Dataset records
━━━━
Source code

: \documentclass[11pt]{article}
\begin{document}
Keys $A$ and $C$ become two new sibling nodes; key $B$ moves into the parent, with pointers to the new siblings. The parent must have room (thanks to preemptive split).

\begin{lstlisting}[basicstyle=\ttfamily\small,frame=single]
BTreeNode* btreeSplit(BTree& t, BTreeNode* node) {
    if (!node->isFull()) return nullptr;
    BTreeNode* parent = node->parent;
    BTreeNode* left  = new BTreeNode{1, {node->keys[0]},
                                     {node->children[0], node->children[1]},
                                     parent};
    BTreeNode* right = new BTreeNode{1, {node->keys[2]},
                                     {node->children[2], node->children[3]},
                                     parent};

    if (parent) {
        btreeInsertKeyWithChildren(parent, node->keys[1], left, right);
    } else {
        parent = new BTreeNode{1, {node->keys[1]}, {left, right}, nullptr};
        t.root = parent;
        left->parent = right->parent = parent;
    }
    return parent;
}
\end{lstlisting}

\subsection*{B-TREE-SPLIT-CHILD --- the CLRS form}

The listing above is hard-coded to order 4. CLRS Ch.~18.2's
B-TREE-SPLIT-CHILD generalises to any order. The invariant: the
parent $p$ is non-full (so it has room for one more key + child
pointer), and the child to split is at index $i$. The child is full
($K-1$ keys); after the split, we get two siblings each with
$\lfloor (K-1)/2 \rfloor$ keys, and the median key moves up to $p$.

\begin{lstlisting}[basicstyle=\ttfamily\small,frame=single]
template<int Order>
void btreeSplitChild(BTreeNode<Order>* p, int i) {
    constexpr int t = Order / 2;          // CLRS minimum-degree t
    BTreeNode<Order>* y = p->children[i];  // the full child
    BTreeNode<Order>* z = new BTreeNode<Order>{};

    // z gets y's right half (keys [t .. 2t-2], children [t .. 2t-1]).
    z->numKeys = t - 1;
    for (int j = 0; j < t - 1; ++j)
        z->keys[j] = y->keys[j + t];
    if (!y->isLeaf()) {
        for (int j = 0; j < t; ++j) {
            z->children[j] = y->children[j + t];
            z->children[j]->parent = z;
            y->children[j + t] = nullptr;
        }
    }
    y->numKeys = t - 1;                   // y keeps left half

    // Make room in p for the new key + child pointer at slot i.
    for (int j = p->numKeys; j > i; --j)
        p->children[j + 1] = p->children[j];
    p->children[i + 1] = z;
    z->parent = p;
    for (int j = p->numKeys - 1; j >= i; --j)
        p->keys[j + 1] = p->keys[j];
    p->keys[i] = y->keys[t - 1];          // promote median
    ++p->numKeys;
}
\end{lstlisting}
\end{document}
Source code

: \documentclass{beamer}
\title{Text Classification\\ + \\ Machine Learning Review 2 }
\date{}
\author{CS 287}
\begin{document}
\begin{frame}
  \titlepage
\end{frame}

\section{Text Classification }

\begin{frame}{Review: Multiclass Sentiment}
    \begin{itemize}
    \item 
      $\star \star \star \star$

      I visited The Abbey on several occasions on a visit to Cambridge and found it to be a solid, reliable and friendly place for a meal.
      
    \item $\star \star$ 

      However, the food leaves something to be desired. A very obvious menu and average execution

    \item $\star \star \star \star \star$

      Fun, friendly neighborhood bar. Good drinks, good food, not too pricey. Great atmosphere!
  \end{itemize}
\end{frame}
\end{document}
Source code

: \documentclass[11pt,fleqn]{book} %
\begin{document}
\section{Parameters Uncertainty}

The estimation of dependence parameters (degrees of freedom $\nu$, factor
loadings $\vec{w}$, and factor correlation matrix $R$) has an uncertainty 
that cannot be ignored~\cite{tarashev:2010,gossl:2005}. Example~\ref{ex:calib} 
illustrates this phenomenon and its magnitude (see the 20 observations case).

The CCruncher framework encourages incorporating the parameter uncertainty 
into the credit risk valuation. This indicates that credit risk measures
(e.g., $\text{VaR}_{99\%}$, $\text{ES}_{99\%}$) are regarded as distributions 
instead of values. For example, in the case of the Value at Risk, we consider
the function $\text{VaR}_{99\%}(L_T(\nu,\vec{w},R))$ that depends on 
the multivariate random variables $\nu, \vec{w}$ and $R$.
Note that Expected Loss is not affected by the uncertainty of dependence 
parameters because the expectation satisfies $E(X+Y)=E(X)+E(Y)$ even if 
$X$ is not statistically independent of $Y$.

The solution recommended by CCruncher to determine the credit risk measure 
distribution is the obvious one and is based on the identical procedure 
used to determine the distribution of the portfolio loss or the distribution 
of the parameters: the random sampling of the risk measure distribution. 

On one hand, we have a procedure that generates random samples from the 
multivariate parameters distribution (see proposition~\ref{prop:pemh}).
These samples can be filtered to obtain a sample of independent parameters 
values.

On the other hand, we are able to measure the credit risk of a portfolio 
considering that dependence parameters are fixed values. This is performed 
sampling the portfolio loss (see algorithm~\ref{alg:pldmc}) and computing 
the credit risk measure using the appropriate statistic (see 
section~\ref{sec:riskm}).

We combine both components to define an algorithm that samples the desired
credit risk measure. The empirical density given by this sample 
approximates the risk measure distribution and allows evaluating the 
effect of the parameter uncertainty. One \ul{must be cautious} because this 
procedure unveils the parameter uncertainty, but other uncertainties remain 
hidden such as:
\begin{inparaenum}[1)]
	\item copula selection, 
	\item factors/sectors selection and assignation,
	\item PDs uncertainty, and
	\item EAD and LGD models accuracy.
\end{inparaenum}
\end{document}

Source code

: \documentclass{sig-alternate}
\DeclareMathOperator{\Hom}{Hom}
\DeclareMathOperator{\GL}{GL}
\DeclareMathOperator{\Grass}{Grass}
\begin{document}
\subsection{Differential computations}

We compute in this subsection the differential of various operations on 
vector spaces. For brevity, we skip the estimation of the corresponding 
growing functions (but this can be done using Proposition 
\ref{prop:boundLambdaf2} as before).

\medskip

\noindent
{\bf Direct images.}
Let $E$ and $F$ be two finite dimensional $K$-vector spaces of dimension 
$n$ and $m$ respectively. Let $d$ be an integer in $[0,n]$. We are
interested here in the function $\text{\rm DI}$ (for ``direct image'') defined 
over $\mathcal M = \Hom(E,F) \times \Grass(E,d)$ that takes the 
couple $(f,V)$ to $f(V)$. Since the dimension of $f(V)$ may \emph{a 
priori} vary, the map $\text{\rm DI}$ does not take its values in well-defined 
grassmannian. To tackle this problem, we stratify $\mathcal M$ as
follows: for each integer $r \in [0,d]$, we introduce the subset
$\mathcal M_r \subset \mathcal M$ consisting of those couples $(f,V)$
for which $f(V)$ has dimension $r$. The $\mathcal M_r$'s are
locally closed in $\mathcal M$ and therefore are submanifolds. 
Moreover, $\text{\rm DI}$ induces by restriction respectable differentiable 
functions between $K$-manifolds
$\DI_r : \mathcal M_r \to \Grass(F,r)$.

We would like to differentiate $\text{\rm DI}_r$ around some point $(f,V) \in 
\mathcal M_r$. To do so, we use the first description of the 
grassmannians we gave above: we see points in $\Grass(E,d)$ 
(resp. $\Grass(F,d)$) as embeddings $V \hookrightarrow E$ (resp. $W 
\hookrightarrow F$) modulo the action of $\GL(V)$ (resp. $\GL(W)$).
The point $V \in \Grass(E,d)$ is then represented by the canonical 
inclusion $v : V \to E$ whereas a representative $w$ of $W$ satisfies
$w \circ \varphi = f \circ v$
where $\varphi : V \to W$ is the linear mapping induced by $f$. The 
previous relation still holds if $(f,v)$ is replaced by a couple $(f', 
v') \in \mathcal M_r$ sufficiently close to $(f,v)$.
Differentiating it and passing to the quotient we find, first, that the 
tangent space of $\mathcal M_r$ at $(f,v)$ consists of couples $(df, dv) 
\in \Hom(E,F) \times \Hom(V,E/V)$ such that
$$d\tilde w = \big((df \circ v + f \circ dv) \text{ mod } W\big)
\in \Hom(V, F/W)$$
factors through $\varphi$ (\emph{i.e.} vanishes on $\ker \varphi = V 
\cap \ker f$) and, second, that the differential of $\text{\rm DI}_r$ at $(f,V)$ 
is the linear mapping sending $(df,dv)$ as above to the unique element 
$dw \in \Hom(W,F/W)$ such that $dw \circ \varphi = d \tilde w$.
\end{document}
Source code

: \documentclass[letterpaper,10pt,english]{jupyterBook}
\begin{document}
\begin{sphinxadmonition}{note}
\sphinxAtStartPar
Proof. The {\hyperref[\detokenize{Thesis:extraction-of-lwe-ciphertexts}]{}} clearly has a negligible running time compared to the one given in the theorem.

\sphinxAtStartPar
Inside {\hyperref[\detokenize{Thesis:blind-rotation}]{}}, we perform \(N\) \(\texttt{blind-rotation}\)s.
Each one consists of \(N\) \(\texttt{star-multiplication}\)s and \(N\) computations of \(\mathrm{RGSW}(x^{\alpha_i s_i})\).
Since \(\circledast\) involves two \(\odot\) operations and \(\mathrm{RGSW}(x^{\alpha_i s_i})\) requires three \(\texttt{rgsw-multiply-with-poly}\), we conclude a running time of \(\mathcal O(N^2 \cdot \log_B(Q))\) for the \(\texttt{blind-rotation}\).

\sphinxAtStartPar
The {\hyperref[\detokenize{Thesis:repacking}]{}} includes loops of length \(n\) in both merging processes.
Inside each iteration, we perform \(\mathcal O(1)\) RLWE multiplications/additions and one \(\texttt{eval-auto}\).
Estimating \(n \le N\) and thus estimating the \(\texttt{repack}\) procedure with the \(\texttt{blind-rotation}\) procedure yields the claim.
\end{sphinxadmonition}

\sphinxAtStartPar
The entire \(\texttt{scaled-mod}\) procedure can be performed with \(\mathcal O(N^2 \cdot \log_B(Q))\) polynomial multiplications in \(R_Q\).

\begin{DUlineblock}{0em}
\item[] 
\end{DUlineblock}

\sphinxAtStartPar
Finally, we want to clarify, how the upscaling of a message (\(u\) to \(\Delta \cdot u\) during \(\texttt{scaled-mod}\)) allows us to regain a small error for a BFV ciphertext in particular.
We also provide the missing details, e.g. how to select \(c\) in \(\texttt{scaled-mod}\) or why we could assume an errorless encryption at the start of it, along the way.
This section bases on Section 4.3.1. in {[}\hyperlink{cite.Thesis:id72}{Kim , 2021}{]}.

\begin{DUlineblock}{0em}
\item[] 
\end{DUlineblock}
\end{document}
━━━━
**Your instructions**: Among the records above, extract exactly the lines from the line with "the credit risk measure using" to the line with "PDs uncertainty, and", both lines included, and leave out the rest.

**Exercise answer**:
the credit risk measure using the appropriate statistic (see 
section~\ref{sec:riskm}).

We combine both components to define an algorithm that samples the desired
credit risk measure. The empirical density given by this sample 
approximates the risk measure distribution and allows evaluating the 
effect of the parameter uncertainty. One \ul{must be cautious} because this 
procedure unveils the parameter uncertainty, but other uncertainties remain 
hidden such as:
\begin{inparaenum}[1)]
	\item copula selection, 
	\item factors/sectors selection and assignation,
	\item PDs uncertainty, and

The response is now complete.